For cooking on open fire, what material can withstand multiple usage without burning through? Cast iron? Is enamel coated ones any more durable?
Who sells a quality stuff, not Chinese made specials.
Anyone use wood burning kitchen stove any more?
They are pretty few pennies, but since I have wood supply, it would be great way to cook.
Lodge is made in the USA, that is what 99% of mine is from. Wal-mart sells a few pieces, Gander mountain has some more of the harder to find items.
 
Discussion starter · #22 ·
You can break a cast iron pan or pot by dropping it or putting a cool substance in it when it is hot. I have never broken one but it could happen:upsidedown:. If nothin happens I just have extras to cook with.:thumb: I boil water in mine all the time, never has hurt the seasoning.

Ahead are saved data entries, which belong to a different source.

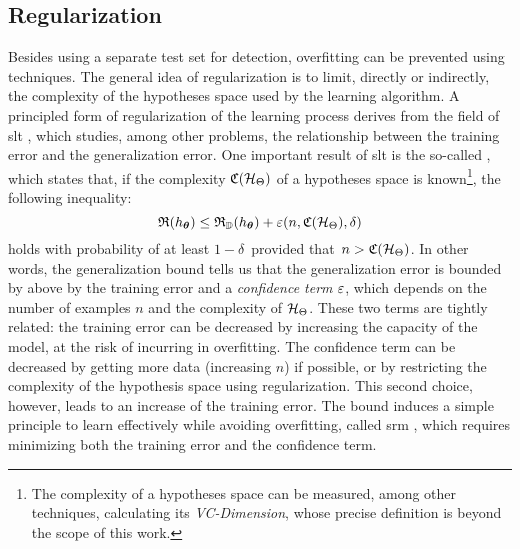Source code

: \subsection{Regularization}
Besides using a separate test set for detection, overfitting can be prevented \apriori using  techniques. The general idea of regularization is to limit, directly or indirectly, the complexity of the hypotheses space used by the learning algorithm. A principled form of regularization of the learning process derives from the field of \gls{slt} \citep{vapnik2000slt}, which studies, among other problems, the relationship between the training error and the generalization error. One important result of \gls{slt} is the so-called , which states that, if the complexity $\Complexity(\HSpace)$ of a hypotheses space is known\footnote{The complexity of a hypotheses space can be measured, among other techniques, calculating its \emph{VC-Dimension}, whose precise definition is beyond the scope of this work.}, the following inequality:
$$\Risk(h_{\Param}) \leq \Risk_{\Data}(h_{\Param}) + \eps(n, \Complexity(\HSpace), \delta)$$
holds with probability of at least $1 - \delta\,$ provided that $\,n > \Complexity(\HSpace)$. In other words, the generalization bound tells us that the generalization error is bounded by above by the training error and a \emph{confidence term} $\varepsilon$, which depends on the number of examples $n$ and the complexity of $\HSpace$. These two terms are tightly related: the training error can be decreased by increasing the capacity of the model, at the risk of incurring in overfitting. The confidence term can be decreased by getting more data (increasing $n$) if possible, or by restricting the complexity of the hypothesis space using regularization. This second choice, however, leads to an increase of the training error. The bound induces a simple principle to learn effectively while avoiding overfitting, called \gls{srm} \citep{vapnik2000slt}, which requires minimizing both the training error and the confidence term.

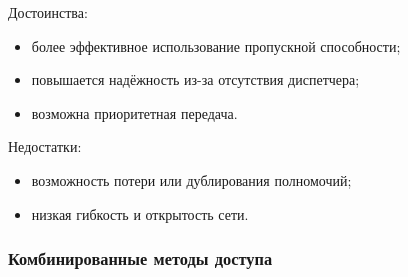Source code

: \documentclass[12pt, russian, oneside, article]{ncc}
\begin{document}
\begin{itemize}
Достоинства:
\begin{itemize}
\item более эффективное использование пропускной способности;
\item повышается надёжность из-за отсутствия диспетчера;
\item возможна приоритетная передача.
\end{itemize}

Недостатки:
\begin{itemize}
\item возможность потери или дублирования полномочий;
\item низкая гибкость и открытость сети.
\end{itemize}

\end{itemize} %
\subsubsection{Комбинированные методы доступа}
\label{sec-5_1_3}
\end{document}

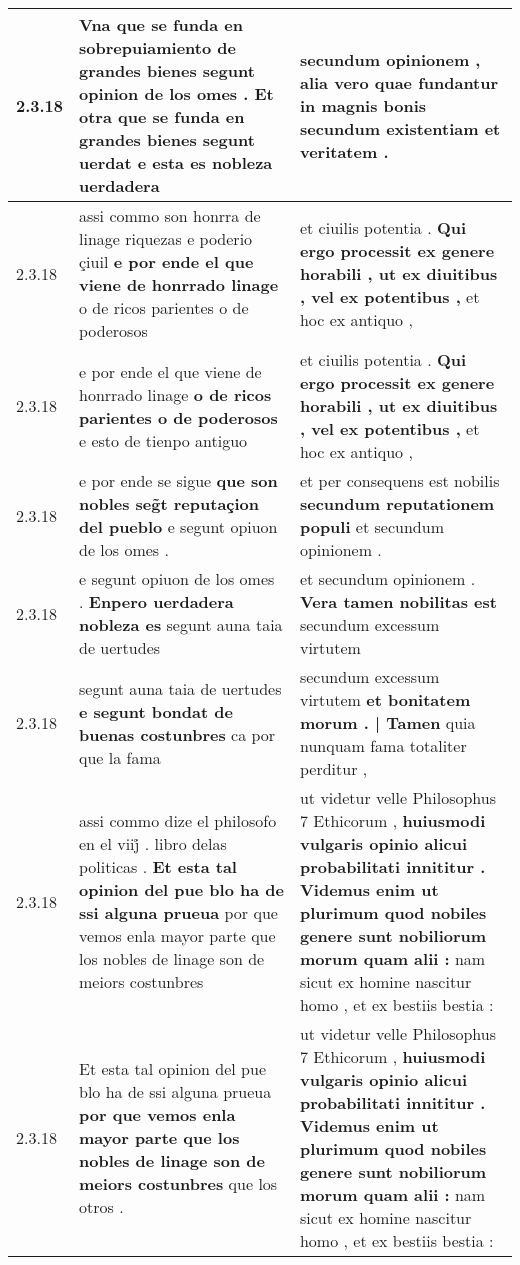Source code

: \begin{tabular}{|p{1cm}|p{6.5cm}|p{6.5cm}|}
2.3.18 & Vna que se funda en sobrepuiamiento de grandes bienes segunt opinion de los omes . \textbf{ Et otra que se funda en grandes bienes segunt uerdat } e esta es nobleza uerdadera & secundum opinionem , \textbf{ alia vero quae fundantur in magnis bonis } secundum existentiam et veritatem . \\\hline
2.3.18 & assi commo son honrra de linage riquezas e poderio çiuil \textbf{ e por ende el que viene de honrrado linage } o de ricos parientes o de poderosos & et ciuilis potentia . \textbf{ Qui ergo processit ex genere horabili , ut ex diuitibus , vel ex potentibus , } et hoc ex antiquo , \\\hline
2.3.18 & e por ende el que viene de honrrado linage \textbf{ o de ricos parientes o de poderosos } e esto de tienpo antiguo & et ciuilis potentia . \textbf{ Qui ergo processit ex genere horabili , ut ex diuitibus , vel ex potentibus , } et hoc ex antiquo , \\\hline
2.3.18 & e por ende se sigue \textbf{ que son nobles seg̃t reputaçion del pueblo } e segunt opiuon de los omes . & et per consequens est nobilis \textbf{ secundum reputationem populi } et secundum opinionem . \\\hline
2.3.18 & e segunt opiuon de los omes . \textbf{ Enpero uerdadera nobleza es } segunt auna taia de uertudes & et secundum opinionem . \textbf{ Vera tamen nobilitas est } secundum excessum virtutem \\\hline
2.3.18 & segunt auna taia de uertudes \textbf{ e segunt bondat de buenas costunbres } ca por que la fama & secundum excessum virtutem \textbf{ et bonitatem morum . | Tamen } quia nunquam fama totaliter perditur , \\\hline
2.3.18 & assi commo dize el philosofo en el viij̊ . libro delas politicas . \textbf{ Et esta tal opinion del pue blo ha de ssi alguna prueua } por que vemos enla mayor parte que los nobles de linage son de meiors costunbres & ut videtur velle Philosophus 7 Ethicorum , \textbf{ huiusmodi vulgaris opinio alicui probabilitati innititur . Videmus enim ut plurimum quod nobiles genere sunt nobiliorum morum quam alii : } nam sicut ex homine nascitur homo , et ex bestiis bestia : \\\hline
2.3.18 & Et esta tal opinion del pue blo ha de ssi alguna prueua \textbf{ por que vemos enla mayor parte que los nobles de linage son de meiors costunbres } que los otros . & ut videtur velle Philosophus 7 Ethicorum , \textbf{ huiusmodi vulgaris opinio alicui probabilitati innititur . Videmus enim ut plurimum quod nobiles genere sunt nobiliorum morum quam alii : } nam sicut ex homine nascitur homo , et ex bestiis bestia : \\\hline

\end{tabular}
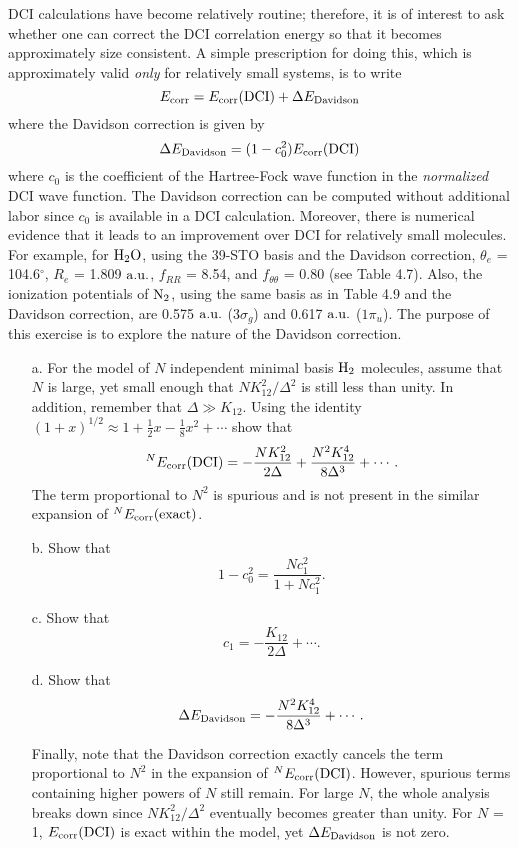 \documentclass[a4paper]{book}
\newcommand{\corr}{{\rm corr}}
\newcommand{\au}{{\rm a.u.}}
\begin{document}
	\begin{exercise}
	DCI calculations have become relatively routine; therefore, it is of interest to ask whether one can correct the DCI correlation energy so that it becomes approximately size consistent. A simple prescription for doing this, which is approximately valid {\it only} for relatively small systems, is to write
	\[
		E_\corr = E_\corr( {\rm DCI} ) + \Delta E_{\rm Davidson}
	\]
	where the Davidson correction is given by
	\[
		\Delta E_{\rm Davidson} = ( 1 - c^2_0 ) E_\corr( {\rm DCI} )
	\]
	where $c_0$ is the coefficient of the Hartree-Fock wave function in the {\it normalized} DCI wave function. The Davidson correction can be computed without additional labor since $c_0$ is available in a DCI calculation. Moreover, there is numerical evidence that it leads to an improvement over DCI for relatively small molecules. For example, for $\ce{H2O}$, using the 39-STO basis and the Davidson correction, $\theta_e$ = 104.6$^\circ$, $R_e$ = 1.809 $\au$, $f_{RR}$ = 8.54, and $f_{\theta\theta}$ = 0.80 (see Table 4.7). Also, the ionization potentials of $\ce{N2}$, using the same basis as in Table 4.9 and the Davidson correction, are 0.575 $\au$ ($3\sigma_g$) and 0.617 $\au$ ($1\pi_u$). The purpose of this exercise is to explore the nature of the Davidson correction.
	\begin{enumerate}
	
	\item[a.] For the model of $N$ independent minimal basis $\ce{H2}$ molecules, assume that $N$ is large, yet small enough that $NK^2_{12}/\Delta^2$ is still less than unity. In addition, remember that $\Delta \gg K_{12}$. Using the identity $( 1 + x )^{1/2} \approx 1 + \frac{1}{2} x - \frac{1}{8} x^2 + \cdots$ show that
	\[
		{}^N E_\corr( {\rm DCI} ) = - \frac{ N K^2_{12} }{ 2\Delta } + \frac{ N^2 K^4_{12} }{ 8\Delta^3 } + \cdots.
	\]	
	The term proportional to $N^2$ is spurious and is not present in the similar expansion of ${}^N E_\corr( {\rm exact} )$.
	
	\item[b.] Show that
	\[
		1 - c^2_0 = \frac{ N c^2_1 }{ 1 + N c^2_1 }.
	\]
	
	\item[c.] Show that
	\[
		c_1 = - \frac{ K_{12} }{ 2\Delta } + \cdots.
	\]	
	
	\item[d.] Show that
	\[
		\Delta E_{\rm Davidson} = - \frac{ N^2 K^4_{12} }{ 8 \Delta^3 } + \cdots .
	\]

	Finally, note that the Davidson correction exactly cancels the term proportional to $N^2$ in the expansion of ${}^N E_\corr( {\rm DCI} )$. However, spurious terms containing higher powers of $N$ still remain. For large $N$, the whole analysis breaks down since $N K^2_{12} / \Delta^2$ eventually becomes greater than unity. For $N$ = 1, $E_\corr( {\rm DCI} )$ is exact within the model, yet $\Delta E_{\rm Davidson}$ is not zero.
	

\end{enumerate}
\end{exercise}
\end{document}
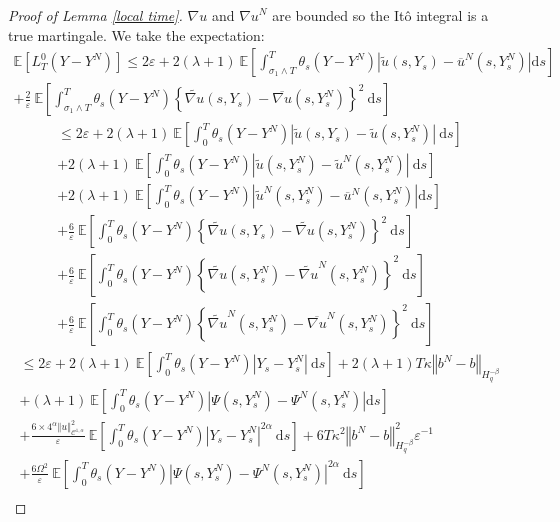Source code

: \documentclass[11pt]{article}
\newcommand{\norme}[1]{\left\Vert #1\right\Vert}
\newcommand{\E}{\mathbb{E}}
\newcommand{\di}{\mathrm{d}}
\begin{document}
\begin{proof}[Proof of Lemma \ref{local time}]
    ${\nabla u}$ and ${\nabla u}^N$ are bounded so the Itô integral is a true martingale. We take the expectation:
    \begin{multline*}
    \E\left[L^0_T(Y-Y^N)\right] \leq 2\varepsilon + 2(\lambda + 1)\ \E\left[\int_{\sigma_1\wedge T}^T\theta_s\left(Y-Y^N\right)\left|\widetilde{u}\left(s,Y_s\right)-\overline{u}^N\left(s,Y_s^N\right)\right| \di s \right]\\
    +\frac{2}{\varepsilon}\ \E\left[\int_{\sigma_1\wedge T}^T \theta_s\left(Y-Y^N\right)\left\{\widetilde{\nabla u}\left(s,Y_s\right)-{\overline{\nabla u}}\left(s,Y_s^N\right)\right\}^2\ \di s\right]
    \end{multline*}
    \begin{multline*}
    \leq 2\varepsilon + 2(\lambda + 1)\ \E\left[\int_0^T\theta_s\left(Y-Y^N\right)\left|\widetilde{u}\left(s,Y_s\right)-\widetilde{u}\left(s,Y_s^N\right)\right|\ \di s \right]\\+2(\lambda + 1)\ \E\left[\int_0^T\theta_s\left(Y-Y^N\right)\left|\widetilde{u}\left(s,Y_s^N\right)-\widetilde{u}^N\left(s,Y_s^N\right)\right|\ \di s \right]\\+ 2(\lambda + 1)\ \E\left[\int_{0}^T\theta_s\left(Y-Y^N\right)\left|\widetilde{u}^N\left(s,Y_s^N\right)-\overline{u}^N\left(s,Y_s^N\right)\right| \di s \right]\\
    +\frac{6}{\varepsilon}\ \E\left[\int_0^T \theta_s\left(Y-Y^N\right)\left\{\widetilde{\nabla u}\left(s,Y_s\right)-\widetilde{\nabla u}\left(s,Y_s^N\right)\right\}^2\ \di s\right]\\
    +\frac{6}{\varepsilon}\ \E\left[\int_0^T \theta_s\left(Y-Y^N\right)\left\{\widetilde{\nabla u}\left(s,Y_s^N\right)-\widetilde{\nabla u}^N\left(s,Y_s^N\right)\right\}^2\ \di s\right]\\
    +\frac{6}{\varepsilon}\ \E\left[\int_{0}^T \theta_s\left(Y-Y^N\right)\left\{\widetilde{\nabla u}^N\left(s,Y_s^N\right)-{\overline{\nabla u}^N}\left(s,Y_s^N\right)\right\}^2\ \di s\right]
    \end{multline*}
    \begin{multline*}
    \leq 2\varepsilon + 2(\lambda + 1)\ \E\left[\int_0^T\theta_s\left(Y-Y^N\right)\left|Y_s - Y^N_s\right|\ \di s \right] + 2(\lambda + 1)T\kappa\norme{b^N-b}_{H^{-\beta}_{q}} \\
    + (\lambda + 1)\ \E\left[\int_{0}^T\theta_s\left(Y-Y^N\right)\left|\Psi\left(s,Y_s^N\right)-\Psi^N\left(s,Y_s^N\right)\right| \di s \right]\\  
    +\frac{6\times4^{\alpha}\norme{u}_{\mathcal{C}^{1,\alpha}}^2}{\varepsilon}\ \E\left[\int_0^T \theta_s\left(Y-Y^N\right)\left|Y_s - Y^N_s\right|^{2\alpha}\ \di s\right]  + 6T\kappa^2\norme{b^N-b}_{H^{-\beta}_{q}}^2\varepsilon^{-1} \\+\frac{6\Omega^2}{\varepsilon}\ \E\left[\int_{0}^T \theta_s\left(Y-Y^N\right)\left|\Psi\left(s,Y_s^N\right)-{\Psi^N}\left(s,Y_s^N\right)\right|^{2\alpha}\ \di s\right]\\

\end{multline*}
\end{proof}
\end{document}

I have seen a cast iron wok like pan in a outdoors store at some point but I don't remeber where it was. Would that be the best of both worlds?
They do make cast iron woks, ya know. I think Sweeper has one. :thumb:

We ought to get over on the Country Living side of the house and do a how-to thread on bringing cast iron back to life. I have a chicken fryer (not a pan) and a fry pan that are about as far gone as a piece can get. They need some serious TLC.
 
They do make cast iron woks, ya know. I think Sweeper has one. :thumb:

We ought to get over on the Country Living side of the house and do a how-to thread on bringing cast iron back to life. I have a chicken fryer (not a pan) and a fry pan that are about as far gone as a piece can get. They need some serious TLC.
I had already found it, I posted the link for anyone looking for it. I would love to have one but paying 80 bucks for it aint in the cards.

Here is a link on cleaning and care of cast iron for ya.....http://www.lodgemfg.com/use-care-seasoned-cast-iron.asp
 
Discussion starter · #25 ·
Sorry I missed these parts of your question earlier!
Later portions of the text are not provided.